Sejak pukul sembilan malam, Rasi tidak bisa berhenti mondar-mandir gelisah di ruang tengah rumah. Penyebabnya jelas hanya satu, semua karena Sabda belum juga pulang. Awalnya Rasi mencoba berpikir positif, mungkin saja Sabda belum pulang karena terjebak hujan. Namun setelah satu jam berlalu sejak hujan reda dan Sabda tak kunjung tampak batang hidungnya, Rasi harus mati-matian menahan diri supaya tidak menelepon Setra. Dia tidak ingin menciptakan kepanikan yang bisa jadi tidak perlu—berhubung Sabda bukan orang yang rentan nyasar sepertinya—sekaligus di saat yang sama, cowok itu juga takut perhatian berlebihannya bakal membuat Sabda merasa tidak nyaman.

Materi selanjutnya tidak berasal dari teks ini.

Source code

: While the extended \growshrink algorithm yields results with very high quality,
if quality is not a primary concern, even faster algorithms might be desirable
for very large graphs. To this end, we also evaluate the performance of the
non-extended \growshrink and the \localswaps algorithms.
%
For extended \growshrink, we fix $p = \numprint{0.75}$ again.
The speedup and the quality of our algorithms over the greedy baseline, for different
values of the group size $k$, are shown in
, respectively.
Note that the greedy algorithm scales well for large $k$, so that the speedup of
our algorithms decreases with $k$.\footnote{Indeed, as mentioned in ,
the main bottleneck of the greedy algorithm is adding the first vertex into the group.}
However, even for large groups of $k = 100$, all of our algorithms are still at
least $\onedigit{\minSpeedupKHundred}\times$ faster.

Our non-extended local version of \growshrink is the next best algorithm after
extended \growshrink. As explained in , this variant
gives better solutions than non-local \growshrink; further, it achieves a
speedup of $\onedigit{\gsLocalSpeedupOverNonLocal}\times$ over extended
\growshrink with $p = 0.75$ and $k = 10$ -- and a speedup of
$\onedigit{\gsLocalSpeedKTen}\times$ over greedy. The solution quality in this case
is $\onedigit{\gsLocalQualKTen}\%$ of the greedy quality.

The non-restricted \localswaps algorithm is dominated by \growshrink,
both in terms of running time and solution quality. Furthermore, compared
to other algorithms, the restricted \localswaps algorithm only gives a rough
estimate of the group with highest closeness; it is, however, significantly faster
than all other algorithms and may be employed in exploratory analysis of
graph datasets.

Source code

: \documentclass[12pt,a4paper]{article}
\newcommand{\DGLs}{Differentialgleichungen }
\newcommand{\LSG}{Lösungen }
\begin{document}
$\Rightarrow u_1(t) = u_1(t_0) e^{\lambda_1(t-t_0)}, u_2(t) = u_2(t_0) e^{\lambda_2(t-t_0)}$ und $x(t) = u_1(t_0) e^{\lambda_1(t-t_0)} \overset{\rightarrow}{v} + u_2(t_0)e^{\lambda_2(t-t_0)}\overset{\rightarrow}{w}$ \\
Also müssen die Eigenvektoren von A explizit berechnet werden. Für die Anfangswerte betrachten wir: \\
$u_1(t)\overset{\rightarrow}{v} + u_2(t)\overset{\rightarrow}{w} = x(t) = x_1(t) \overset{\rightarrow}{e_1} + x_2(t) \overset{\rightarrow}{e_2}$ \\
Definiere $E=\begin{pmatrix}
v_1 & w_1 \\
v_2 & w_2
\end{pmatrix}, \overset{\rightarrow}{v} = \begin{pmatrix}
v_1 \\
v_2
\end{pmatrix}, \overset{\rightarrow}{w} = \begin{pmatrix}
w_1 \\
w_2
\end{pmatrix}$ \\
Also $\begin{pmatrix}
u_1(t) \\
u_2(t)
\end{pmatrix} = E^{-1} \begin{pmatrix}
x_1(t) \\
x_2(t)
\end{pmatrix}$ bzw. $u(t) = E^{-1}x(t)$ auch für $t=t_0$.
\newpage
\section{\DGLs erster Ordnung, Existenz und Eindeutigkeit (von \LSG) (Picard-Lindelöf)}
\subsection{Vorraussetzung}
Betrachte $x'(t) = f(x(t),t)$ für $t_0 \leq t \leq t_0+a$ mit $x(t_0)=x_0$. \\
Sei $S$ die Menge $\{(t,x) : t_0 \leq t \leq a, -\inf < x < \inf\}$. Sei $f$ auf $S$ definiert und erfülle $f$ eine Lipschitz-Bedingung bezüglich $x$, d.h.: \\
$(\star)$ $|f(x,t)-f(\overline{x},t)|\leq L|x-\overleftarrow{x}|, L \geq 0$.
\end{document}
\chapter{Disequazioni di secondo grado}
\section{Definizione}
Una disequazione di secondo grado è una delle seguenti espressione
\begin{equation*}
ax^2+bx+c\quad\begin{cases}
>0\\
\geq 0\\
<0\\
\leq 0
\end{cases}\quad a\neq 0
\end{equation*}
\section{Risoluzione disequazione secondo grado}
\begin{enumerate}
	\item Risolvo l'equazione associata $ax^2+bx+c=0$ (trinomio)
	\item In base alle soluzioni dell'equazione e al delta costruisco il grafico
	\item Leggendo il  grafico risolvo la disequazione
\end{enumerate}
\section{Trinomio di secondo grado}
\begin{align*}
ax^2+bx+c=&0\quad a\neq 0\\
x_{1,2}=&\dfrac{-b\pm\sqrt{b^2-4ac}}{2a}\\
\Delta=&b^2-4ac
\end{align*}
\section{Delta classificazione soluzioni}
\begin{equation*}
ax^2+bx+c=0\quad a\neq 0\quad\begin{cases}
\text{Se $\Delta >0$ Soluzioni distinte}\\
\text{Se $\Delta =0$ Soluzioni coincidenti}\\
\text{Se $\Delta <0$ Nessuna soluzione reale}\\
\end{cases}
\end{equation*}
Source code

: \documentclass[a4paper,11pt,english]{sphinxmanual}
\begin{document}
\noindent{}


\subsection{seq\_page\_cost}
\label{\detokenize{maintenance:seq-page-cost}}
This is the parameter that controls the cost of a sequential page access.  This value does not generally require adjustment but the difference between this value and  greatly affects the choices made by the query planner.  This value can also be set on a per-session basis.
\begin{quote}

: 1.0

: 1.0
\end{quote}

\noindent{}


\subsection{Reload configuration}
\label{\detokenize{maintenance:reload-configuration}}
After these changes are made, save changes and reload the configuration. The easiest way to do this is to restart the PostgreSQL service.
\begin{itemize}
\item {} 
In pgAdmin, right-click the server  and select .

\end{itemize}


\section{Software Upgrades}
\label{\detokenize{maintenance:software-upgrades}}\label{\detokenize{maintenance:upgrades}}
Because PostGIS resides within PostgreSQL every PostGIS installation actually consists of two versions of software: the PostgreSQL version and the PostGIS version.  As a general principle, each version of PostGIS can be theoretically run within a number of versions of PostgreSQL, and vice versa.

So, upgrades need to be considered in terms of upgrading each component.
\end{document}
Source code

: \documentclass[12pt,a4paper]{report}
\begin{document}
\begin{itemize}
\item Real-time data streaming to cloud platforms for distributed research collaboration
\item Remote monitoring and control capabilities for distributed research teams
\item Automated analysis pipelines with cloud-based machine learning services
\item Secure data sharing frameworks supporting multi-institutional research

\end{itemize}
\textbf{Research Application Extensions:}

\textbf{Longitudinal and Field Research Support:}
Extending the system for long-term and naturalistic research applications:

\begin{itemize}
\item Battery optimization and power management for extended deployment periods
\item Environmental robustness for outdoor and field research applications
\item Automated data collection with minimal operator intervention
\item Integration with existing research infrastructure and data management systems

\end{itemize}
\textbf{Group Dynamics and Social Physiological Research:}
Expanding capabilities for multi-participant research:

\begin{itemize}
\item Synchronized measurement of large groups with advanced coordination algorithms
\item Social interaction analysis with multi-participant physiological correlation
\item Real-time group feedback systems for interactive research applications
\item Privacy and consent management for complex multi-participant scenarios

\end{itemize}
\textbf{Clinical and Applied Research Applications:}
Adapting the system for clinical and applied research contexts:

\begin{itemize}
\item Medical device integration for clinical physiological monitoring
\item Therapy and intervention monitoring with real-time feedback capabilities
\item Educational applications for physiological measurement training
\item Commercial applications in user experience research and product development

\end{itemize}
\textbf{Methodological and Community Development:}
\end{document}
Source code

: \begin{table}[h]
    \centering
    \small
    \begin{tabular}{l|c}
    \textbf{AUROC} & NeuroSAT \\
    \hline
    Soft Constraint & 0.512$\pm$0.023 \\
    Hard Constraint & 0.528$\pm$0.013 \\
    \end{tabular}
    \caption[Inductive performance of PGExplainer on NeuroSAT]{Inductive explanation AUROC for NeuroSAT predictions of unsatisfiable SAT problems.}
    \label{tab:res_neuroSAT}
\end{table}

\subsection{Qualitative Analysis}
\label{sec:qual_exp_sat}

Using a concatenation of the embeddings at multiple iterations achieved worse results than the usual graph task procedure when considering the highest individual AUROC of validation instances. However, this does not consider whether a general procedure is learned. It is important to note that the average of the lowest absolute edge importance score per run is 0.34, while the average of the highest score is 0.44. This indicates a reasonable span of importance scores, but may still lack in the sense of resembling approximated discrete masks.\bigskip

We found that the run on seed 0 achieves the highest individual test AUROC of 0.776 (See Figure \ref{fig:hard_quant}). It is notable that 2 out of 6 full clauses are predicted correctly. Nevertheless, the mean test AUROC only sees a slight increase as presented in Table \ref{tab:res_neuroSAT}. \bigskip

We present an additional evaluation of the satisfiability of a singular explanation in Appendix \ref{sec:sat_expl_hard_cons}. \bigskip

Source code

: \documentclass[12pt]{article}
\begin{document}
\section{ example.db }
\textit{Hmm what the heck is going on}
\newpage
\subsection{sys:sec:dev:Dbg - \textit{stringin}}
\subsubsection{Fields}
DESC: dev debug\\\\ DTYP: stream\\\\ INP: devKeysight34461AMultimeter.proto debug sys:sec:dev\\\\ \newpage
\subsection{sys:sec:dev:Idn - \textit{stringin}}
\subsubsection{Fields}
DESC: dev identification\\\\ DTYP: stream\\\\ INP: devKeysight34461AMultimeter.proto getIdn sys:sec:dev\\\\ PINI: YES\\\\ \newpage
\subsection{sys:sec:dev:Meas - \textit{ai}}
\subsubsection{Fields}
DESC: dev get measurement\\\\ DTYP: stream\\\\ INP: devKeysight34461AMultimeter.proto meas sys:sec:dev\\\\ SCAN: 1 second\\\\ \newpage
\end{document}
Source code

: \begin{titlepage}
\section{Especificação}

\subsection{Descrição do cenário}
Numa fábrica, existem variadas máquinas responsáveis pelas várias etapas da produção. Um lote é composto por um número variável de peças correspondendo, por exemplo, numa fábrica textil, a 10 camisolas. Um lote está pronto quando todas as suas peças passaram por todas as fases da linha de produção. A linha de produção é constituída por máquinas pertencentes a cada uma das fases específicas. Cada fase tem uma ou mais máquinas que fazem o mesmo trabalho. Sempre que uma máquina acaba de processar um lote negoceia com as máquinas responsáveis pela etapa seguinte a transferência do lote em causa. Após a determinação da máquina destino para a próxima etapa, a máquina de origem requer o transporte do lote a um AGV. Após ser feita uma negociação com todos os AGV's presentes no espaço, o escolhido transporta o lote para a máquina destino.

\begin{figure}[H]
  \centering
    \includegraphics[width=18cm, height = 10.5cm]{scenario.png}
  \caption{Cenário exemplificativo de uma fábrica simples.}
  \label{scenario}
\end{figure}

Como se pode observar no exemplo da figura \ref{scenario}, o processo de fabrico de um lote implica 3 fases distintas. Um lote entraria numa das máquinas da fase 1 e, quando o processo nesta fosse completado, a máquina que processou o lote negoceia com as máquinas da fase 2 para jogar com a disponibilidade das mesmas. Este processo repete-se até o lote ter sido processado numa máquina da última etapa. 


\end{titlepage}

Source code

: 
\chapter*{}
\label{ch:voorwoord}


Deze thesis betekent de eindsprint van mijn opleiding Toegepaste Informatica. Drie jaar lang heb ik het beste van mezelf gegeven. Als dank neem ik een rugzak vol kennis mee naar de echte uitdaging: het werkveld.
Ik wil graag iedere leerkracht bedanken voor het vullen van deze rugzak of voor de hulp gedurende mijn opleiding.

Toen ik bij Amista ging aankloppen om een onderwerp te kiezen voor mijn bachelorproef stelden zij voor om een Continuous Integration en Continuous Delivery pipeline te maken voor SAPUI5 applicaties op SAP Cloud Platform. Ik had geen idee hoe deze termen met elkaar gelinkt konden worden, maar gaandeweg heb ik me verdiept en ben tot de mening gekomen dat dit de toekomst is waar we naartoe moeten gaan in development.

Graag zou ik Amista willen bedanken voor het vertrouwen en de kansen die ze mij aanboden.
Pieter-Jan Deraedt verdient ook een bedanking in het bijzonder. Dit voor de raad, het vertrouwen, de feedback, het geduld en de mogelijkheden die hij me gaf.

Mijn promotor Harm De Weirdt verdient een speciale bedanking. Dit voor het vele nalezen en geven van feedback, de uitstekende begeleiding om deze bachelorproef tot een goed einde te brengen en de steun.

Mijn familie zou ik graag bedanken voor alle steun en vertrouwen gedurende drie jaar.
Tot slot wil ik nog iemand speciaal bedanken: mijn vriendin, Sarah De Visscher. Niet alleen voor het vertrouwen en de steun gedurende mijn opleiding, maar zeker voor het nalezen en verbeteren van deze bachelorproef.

Jadilah, Rasi hanya bisa bolak-balik seperti setrikaan sembari melirik jam dinding berkali-kali. Dia juga sempat menggantungkan payung di pagar depan beberapa jam lalu, supaya Sabda tidak basah kena air hujan saat berjalan dari pagar depan menuju pintu masuk rumah. Detik demi detik lewat dengan lambat, serasa seperti siksaan yang tanpa akhir. Rasi masih terus mondar-mandir tidak jelas hingga sepuluh menit berikutnya, sampai akhirnya dia merasa tidak tahan dan memutuskan mengeluarkan ponsel. Cowok itu membuka grup chat buatan Eden, sempat mengetik pesan di sana, yang sayangnya berakhir oleh tombol delete, bukannya tombol send.

"Oh my God, ini gue harus gimana yah?!" Rasi mendengus frustrasi, sibuk meremas rambutnya sendiri seperti orang sinting.

Untungnya, keadaan itu tidak berlangsung lama karena suara derum mesin mobil yang berhenti di depan pagar kontan membuat Rasi berlari mendekati jendela. Cowok itu menyibak tirai, mengintip dan mengembuskan napas lega tanpa sadar kala dilihatnya Sabda turun dari mobil tersebut. Usai menurunkan Sabda, mobil itu berlalu, meninggalkan Sabda sendirian. Dia tidak langsung masuk, malah menatap bingung pada payung yang tersangkut diantara besi-besi pagar dan tindakannya bikin Rasi gemas sendiri. Hujan memang sudah berhenti, tetapi rintik kecilnya masih tersisa dan cukup untuk membuat siapapun yang berdiri terlalu lama di bawahnya basah.

"How stupid of you..." Rasi bergumam, jelas gregetan. "Dipake payungnya tuh! Dipake! Bukannya malah dilihatin! Emangnya dia artefak museum!"

Sangat bodoh, karena tentu saja, Sabda tidak bakal mendengarnya.

Tapi yah, pada akhirnya Sabda memang meraih payung itu dan menggunakannya untuk melindungi diri dari terpa gerimis. Melihat itu membuat Rasi tersenyum, meski tidak lama kemudian, senyum itu diganti oleh kepanikan.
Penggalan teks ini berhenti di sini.